第59話 トラブル

 伊月は五階の自分の部屋にいた。


 肘掛け椅子に座って足を組み、頬杖をついている。


「――そろそろか」


 ふと呟き立ち上がった。すると、伊月以外誰もいなかったはずの部屋に気配が現れた。


「シリウスか」


 伊月は前を見ながら言った。


「よくおわかりで」


 いつの間にか、ドアの横の壁にシリウスがもたれかかっていた。薄いグレーのスーツを着て、招待者に成り済ましている。


「何の用だ?」


「怪盗達が動き出しました。指示役達は部屋にいるようです」


「わかった。アルタイル達に伝えておけ」


「はっ」


 シリウスの気配が一瞬で消えた。


「さぁ……どう来るか……」


 ニヤリと微笑んだ伊月は部屋を出ていった。



 今回狙うブルーダイヤは、渡部財閥の金庫に入っているというだけあり、警備が厳重になっていて、盗むのに時間がかかる、というのがKの予想だった。

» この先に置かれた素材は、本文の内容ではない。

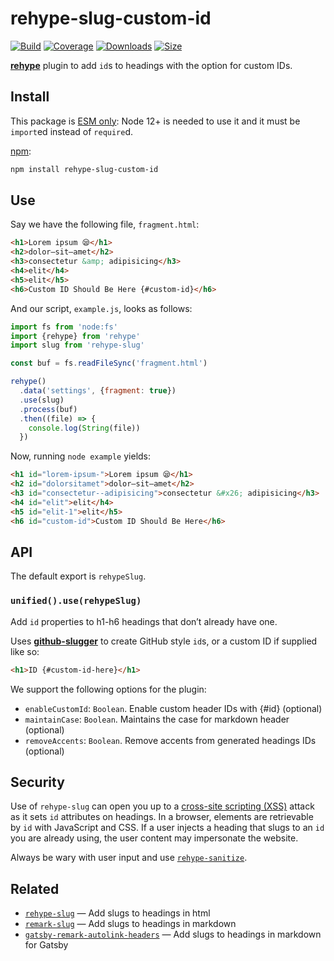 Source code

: # rehype-slug-custom-id

[![Build][build-badge]][build]
[![Coverage][coverage-badge]][coverage]
[![Downloads][downloads-badge]][downloads]
[![Size][size-badge]][size]

[**rehype**][rehype] plugin to add `id`s to headings with the option for custom IDs.

## Install

This package is [ESM only](https://gist.github.com/sindresorhus/a39789f98801d908bbc7ff3ecc99d99c):
Node 12+ is needed to use it and it must be `import`ed instead of `require`d.

[npm][]:

```sh
npm install rehype-slug-custom-id
```

## Use

Say we have the following file, `fragment.html`:

```html
<h1>Lorem ipsum 😪</h1>
<h2>dolor—sit—amet</h2>
<h3>consectetur &amp; adipisicing</h3>
<h4>elit</h4>
<h5>elit</h5>
<h6>Custom ID Should Be Here {#custom-id}</h6>
```

And our script, `example.js`, looks as follows:

```js
import fs from 'node:fs'
import {rehype} from 'rehype'
import slug from 'rehype-slug'

const buf = fs.readFileSync('fragment.html')

rehype()
  .data('settings', {fragment: true})
  .use(slug)
  .process(buf)
  .then((file) => {
    console.log(String(file))
  })
```

Now, running `node example` yields:

```html
<h1 id="lorem-ipsum-">Lorem ipsum 😪</h1>
<h2 id="dolorsitamet">dolor—sit—amet</h2>
<h3 id="consectetur--adipisicing">consectetur &#x26; adipisicing</h3>
<h4 id="elit">elit</h4>
<h5 id="elit-1">elit</h5>
<h6 id="custom-id">Custom ID Should Be Here</h6>
```

## API

The default export is `rehypeSlug`.

### `unified().use(rehypeSlug)`

Add `id` properties to h1-h6 headings that don’t already have one.

Uses [**github-slugger**][ghslug] to create GitHub style `id`s, or a custom ID if supplied like so:

```html
<h1>ID {#custom-id-here}</h1>
```

We support the following options for the plugin:

- `enableCustomId`: `Boolean`. Enable custom header IDs with {#id} (optional)
- `maintainCase`: `Boolean`. Maintains the case for markdown header (optional)
- `removeAccents`: `Boolean`. Remove accents from generated headings IDs (optional)

## Security

Use of `rehype-slug` can open you up to a [cross-site scripting (XSS)][xss]
attack as it sets `id` attributes on headings.
In a browser, elements are retrievable by `id` with JavaScript and CSS.
If a user injects a heading that slugs to an `id` you are already using,
the user content may impersonate the website.

Always be wary with user input and use [`rehype-sanitize`][sanitize].

## Related

* [`rehype-slug`](https://github.com/rehypejs/rehype-slug)
  — Add slugs to headings in html
* [`remark-slug`](https://github.com/wooorm/remark-slug)
    — Add slugs to headings in markdown
* [`gatsby-remark-autolink-headers`](https://github.com/gatsbyjs/gatsby/tree/master/packages/gatsby-remark-autolink-headers)
    — Add slugs to headings in markdown for Gatsby

<!-- Definitions -->

[build-badge]: https://github.com/unicorn-utterances/rehype-slug-custom-id/workflows/main/badge.svg

[build]: https://github.com/unicorn-utterances/rehype-slug-custom-id/actions

[coverage-badge]: https://img.shields.io/codecov/c/github/unicorn-utterances/rehype-slug-custom-id.svg

[coverage]: https://codecov.io/github/unicorn-utterances/rehype-slug-custom-id

[downloads-badge]: https://img.shields.io/npm/dm/rehype-slug.svg

[downloads]: https://www.npmjs.com/package/rehype-slug-custom-id

[size-badge]: https://img.shields.io/bundlephobia/minzip/rehype-slug-custom-id.svg

[size]: https://bundlephobia.com/result?p=rehype-slug

[npm]: https://docs.npmjs.com/cli/install

[license]: license

[rehype]: https://github.com/rehypejs/rehype

[ghslug]: https://github.com/Flet/github-slugger

[xss]: https://en.wikipedia.org/wiki/Cross-site_scripting

[sanitize]: https://github.com/rehypejs/rehype-sanitize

 そのため、RとTは金庫の前で見張り、A、U、Xは金庫を破ることになった。


 パソコンの画面を見ていたKは、隣りにいるYを盗み見た。パソコンの操作に集中していることを確認して、自分の声がAの通信機にだけ届くように設定する。


「――A、聞こえる?」



 階段を降りていたAは突然Kの声が聞こえて驚いて足を止めた。


「どうした?」


『A、今回のターゲットに何かあるの?』


「え?」


 言い当てられたAは思わず訊き返した。


「……どうしてそう思う?」


『昨日、あのブルーダイヤについて調べてみたんだ。そしたら、過去に怪盗Mが狙ったものだとわかった。その時は盗めなかったみたいだけど……』


「……ああ、その通りだよ」


 Aは諦めて息をついた。


「あれは母さんが過去に狙ったターゲットの中で唯一盗めなかった代物……。だから、俺がリベンジしたいんだよ」


『そういうことか……。じゃ……どうし……盗……』


 突然、Kが話す声にノイズが入った。


「K? どうした!?」


『電……が……して……』


 ザザッと一際大きいノイズが走ったかと思うと、もうKの声は完全に聞こえなくなってしまった。


「くそ! 皆!」


 Aは通信機に叫んだ。


『どないした?』


『A、今どこ?』


 TとRが返事をした。


「実は……」


 Aは、Kとの通信が途中で切れてしまったことを話した。


『確かにそらおかしいな……』


『さっきまで普通に繋がってたもんね』


『それにAが作った機材なんでしょ? 私達の通信機とかを分解して仕組みを知らないと電波妨害とかは……』


『……嫌な予感がする。とりあえず、全員集まろう。金庫室に来てくれ』


「ああ」


 Xの言葉に頷いたAは廊下を走り出した。



「……そろそろ動くかしら」


 五階の会議室にいた実鈴はそう呟き、立ち上がった。スーツのポケットからスマホを取り出し、時間を表示させる。時刻は午前一時半を指していた。


 実鈴は会議室を出て歩き出した。怪盗達が気づくのを防ぐため、防犯カメラを避けて金庫室に行くルートは頭に入っている。けれど……


「……何か、がするのよね……」


 実鈴はスマホを見ながら考え込んだ。


 探偵の勘か。ただの考え過ぎか。


「……行ってみないと始まらないか」


 実鈴はスマホをポケットに戻し、走り出した。